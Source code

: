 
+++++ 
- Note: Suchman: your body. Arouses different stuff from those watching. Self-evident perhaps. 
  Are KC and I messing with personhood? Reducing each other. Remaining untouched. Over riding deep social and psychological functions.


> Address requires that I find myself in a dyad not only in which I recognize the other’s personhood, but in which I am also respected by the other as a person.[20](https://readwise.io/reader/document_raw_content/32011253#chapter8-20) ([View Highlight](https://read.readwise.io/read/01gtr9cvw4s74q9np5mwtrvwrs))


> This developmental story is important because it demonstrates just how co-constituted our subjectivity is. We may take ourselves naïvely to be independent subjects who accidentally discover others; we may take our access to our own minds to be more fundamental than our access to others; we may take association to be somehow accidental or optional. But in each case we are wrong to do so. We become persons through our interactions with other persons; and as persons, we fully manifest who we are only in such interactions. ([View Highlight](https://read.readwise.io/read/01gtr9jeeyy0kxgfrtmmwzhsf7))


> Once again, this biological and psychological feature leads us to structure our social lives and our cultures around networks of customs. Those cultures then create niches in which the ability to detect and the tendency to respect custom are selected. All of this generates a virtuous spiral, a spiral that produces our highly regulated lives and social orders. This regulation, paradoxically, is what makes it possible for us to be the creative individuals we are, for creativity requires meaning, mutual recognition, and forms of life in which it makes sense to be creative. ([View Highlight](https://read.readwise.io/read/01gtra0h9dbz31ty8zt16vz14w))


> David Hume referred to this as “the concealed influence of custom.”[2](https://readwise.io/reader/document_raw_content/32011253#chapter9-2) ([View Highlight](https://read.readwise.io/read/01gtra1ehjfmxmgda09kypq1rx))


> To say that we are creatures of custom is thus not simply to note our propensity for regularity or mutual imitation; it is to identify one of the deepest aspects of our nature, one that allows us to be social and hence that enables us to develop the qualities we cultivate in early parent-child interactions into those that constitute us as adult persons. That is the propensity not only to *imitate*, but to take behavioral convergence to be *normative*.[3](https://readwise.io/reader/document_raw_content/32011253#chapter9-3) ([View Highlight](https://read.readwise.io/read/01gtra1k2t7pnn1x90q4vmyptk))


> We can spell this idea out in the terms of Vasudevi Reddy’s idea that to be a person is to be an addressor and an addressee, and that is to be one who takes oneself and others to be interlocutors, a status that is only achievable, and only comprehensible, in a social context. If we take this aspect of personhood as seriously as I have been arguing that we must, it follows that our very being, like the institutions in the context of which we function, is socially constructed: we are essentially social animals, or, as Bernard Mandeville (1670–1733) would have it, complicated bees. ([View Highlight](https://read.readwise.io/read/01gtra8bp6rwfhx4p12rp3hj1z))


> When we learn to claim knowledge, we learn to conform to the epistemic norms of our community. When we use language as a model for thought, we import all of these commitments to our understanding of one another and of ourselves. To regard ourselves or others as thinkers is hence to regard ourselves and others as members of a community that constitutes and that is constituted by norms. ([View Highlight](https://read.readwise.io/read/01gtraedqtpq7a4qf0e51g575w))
•••••
- THE PROBLEM -
Gather from the records above every line containing the string "each".

- EXERCISE SOLUTION -
  Are KC and I messing with personhood? Reducing each other. Remaining untouched. Over riding deep social and psychological functions.
> This developmental story is important because it demonstrates just how co-constituted our subjectivity is. We may take ourselves naïvely to be independent subjects who accidentally discover others; we may take our access to our own minds to be more fundamental than our access to others; we may take association to be somehow accidental or optional. But in each case we are wrong to do so. We become persons through our interactions with other persons; and as persons, we fully manifest who we are only in such interactions. ([View Highlight](https://read.readwise.io/read/01gtr9jeeyy0kxgfrtmmwzhsf7))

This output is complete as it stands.